**WHAT IS BEING ASKED**
For the entries that follow, restate word for word the line containing "- (*arXiv 2025.02*) ArchRAG: Attributed", the line containing "- (*arXiv 2025.03*) Graph-Augmented", and every line that lies between them.

=== Begin Enclosure ===

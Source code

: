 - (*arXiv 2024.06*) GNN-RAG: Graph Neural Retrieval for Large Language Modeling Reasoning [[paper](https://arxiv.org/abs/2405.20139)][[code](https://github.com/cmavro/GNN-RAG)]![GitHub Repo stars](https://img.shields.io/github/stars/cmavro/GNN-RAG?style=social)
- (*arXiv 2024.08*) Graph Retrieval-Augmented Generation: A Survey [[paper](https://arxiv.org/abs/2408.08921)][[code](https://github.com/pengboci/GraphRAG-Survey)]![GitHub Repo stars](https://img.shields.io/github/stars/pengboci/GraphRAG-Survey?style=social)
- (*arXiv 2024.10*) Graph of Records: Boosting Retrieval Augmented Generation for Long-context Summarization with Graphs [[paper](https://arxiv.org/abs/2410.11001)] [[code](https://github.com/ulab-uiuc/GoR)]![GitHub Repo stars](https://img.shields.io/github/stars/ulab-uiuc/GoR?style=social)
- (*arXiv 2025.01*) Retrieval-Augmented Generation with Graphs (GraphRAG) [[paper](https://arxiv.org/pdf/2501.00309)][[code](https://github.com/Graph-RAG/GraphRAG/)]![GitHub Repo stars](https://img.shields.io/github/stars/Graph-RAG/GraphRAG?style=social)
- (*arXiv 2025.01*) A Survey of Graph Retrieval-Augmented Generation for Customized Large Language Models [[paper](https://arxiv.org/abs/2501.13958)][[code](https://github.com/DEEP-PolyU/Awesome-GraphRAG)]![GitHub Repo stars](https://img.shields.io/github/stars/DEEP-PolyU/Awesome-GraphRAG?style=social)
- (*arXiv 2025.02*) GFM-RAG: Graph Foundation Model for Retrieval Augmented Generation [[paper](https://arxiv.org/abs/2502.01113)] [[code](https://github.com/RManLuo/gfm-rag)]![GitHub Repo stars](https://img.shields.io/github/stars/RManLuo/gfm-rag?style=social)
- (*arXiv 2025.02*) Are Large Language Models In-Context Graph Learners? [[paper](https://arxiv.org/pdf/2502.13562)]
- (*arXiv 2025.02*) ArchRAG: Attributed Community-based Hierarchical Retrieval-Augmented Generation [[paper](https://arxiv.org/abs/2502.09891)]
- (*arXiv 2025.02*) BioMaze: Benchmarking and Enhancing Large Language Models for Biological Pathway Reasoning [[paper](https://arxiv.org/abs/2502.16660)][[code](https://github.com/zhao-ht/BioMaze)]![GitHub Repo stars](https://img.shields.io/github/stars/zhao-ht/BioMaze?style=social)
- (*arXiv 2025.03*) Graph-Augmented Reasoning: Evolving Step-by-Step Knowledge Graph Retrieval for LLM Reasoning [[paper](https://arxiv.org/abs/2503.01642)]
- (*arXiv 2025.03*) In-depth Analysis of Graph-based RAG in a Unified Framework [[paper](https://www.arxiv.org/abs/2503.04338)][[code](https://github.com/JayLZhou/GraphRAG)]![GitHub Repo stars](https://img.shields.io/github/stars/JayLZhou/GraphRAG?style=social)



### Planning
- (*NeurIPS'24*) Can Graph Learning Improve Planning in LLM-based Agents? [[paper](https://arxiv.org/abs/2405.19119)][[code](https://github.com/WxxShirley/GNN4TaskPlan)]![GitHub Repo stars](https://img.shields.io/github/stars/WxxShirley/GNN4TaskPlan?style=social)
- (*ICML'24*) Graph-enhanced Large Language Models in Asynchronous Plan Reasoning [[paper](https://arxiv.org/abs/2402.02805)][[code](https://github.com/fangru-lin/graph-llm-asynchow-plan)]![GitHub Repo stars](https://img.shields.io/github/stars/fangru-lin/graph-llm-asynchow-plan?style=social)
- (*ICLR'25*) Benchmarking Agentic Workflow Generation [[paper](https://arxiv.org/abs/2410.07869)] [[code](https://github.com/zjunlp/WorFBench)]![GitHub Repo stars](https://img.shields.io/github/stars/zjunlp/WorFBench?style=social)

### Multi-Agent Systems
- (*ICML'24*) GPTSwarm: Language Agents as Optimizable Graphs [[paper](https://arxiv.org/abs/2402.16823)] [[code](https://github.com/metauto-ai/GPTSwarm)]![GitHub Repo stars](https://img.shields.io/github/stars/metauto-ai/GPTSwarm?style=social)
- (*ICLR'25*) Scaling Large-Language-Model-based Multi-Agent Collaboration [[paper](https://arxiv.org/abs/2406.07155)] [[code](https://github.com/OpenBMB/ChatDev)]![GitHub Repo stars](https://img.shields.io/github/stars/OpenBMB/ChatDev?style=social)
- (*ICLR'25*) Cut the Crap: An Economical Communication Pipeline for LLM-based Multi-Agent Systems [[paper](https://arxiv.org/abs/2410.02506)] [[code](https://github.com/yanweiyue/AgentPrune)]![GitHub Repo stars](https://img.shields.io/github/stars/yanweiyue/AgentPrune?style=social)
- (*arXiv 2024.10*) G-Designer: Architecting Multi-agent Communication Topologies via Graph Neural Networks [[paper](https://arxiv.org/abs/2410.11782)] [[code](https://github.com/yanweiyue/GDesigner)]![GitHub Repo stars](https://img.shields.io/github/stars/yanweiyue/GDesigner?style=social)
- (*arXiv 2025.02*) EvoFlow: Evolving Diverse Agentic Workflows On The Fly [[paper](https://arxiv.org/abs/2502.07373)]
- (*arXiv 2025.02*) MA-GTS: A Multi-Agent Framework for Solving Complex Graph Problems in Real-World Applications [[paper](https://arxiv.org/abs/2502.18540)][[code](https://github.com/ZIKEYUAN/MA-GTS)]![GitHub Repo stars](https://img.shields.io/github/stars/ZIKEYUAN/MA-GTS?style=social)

=== End Enclosure ===

**SOLUTION TO THIS EXERCISE**
- (*arXiv 2025.02*) ArchRAG: Attributed Community-based Hierarchical Retrieval-Augmented Generation [[paper](https://arxiv.org/abs/2502.09891)]
- (*arXiv 2025.02*) BioMaze: Benchmarking and Enhancing Large Language Models for Biological Pathway Reasoning [[paper](https://arxiv.org/abs/2502.16660)][[code](https://github.com/zhao-ht/BioMaze)]![GitHub Repo stars](https://img.shields.io/github/stars/zhao-ht/BioMaze?style=social)
- (*arXiv 2025.03*) Graph-Augmented Reasoning: Evolving Step-by-Step Knowledge Graph Retrieval for LLM Reasoning [[paper](https://arxiv.org/abs/2503.01642)]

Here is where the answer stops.